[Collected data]
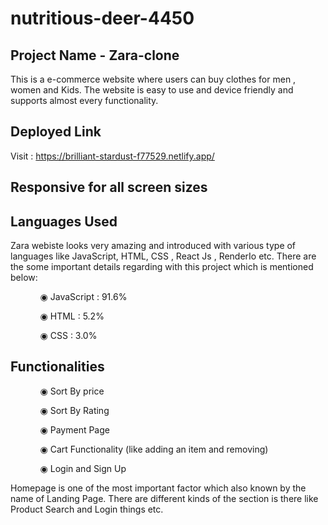 # nutritious-deer-4450

## Project Name - Zara-clone
This is a e-commerce website where users can buy clothes for men , women and Kids. The website is easy to use and device friendly and supports almost every functionality.

## Deployed Link

Visit : https://brilliant-stardust-f77529.netlify.app/

## Responsive for all screen sizes

## Languages Used

Zara webiste looks very amazing and introduced with various type of languages like JavaScript, HTML, CSS , React Js , RenderIo etc. There are the some important details regarding with this project which is mentioned below:

<ul dir="auto">
 <ol dir="auto">◉ JavaScript : 91.6%</ol>
 <ol dir="auto">◉ HTML : 5.2%</ol>
 <ol dir="auto">◉ CSS : 3.0%</ol>
 </ul>
 
 ## Functionalities
 
 <ul dir="auto">
 
 <ol dir="auto">◉ Sort By price </ol>
 <ol dir="auto">◉ Sort By Rating</ol>
 <ol dir="auto">◉ Payment Page</ol>
 <ol dir="auto">◉ Cart Functionality (like adding an item and removing) </ol>
 <ol dir="auto">◉ Login and Sign Up </ol>
 </ul>
 
 Homepage is one of the most important factor which also known by the name of Landing Page. There are different kinds of the section is there like Product Search and Login things etc.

-- PROBLEM REQUIREMENTS --
Reproduce each entry precisely. Leave the pictures out.

-- OUTPUT FOR THIS TASK --
 # nutritious-deer-4450

## Project Name - Zara-clone
This is a e-commerce website where users can buy clothes for men , women and Kids. The website is easy to use and device friendly and supports almost every functionality.

## Deployed Link

Visit : https://brilliant-stardust-f77529.netlify.app/

## Responsive for all screen sizes

## Languages Used

Zara webiste looks very amazing and introduced with various type of languages like JavaScript, HTML, CSS , React Js , RenderIo etc. There are the some important details regarding with this project which is mentioned below:

<ul dir="auto">
 <ol dir="auto">◉ JavaScript : 91.6%</ol>
 <ol dir="auto">◉ HTML : 5.2%</ol>
 <ol dir="auto">◉ CSS : 3.0%</ol>
 </ul>
 
 ## Functionalities
 
 <ul dir="auto">
 
 <ol dir="auto">◉ Sort By price </ol>
 <ol dir="auto">◉ Sort By Rating</ol>
 <ol dir="auto">◉ Payment Page</ol>
 <ol dir="auto">◉ Cart Functionality (like adding an item and removing) </ol>
 <ol dir="auto">◉ Login and Sign Up </ol>
 </ul>
 
 Homepage is one of the most important factor which also known by the name of Landing Page. There are different kinds of the section is there like Product Search and Login things etc.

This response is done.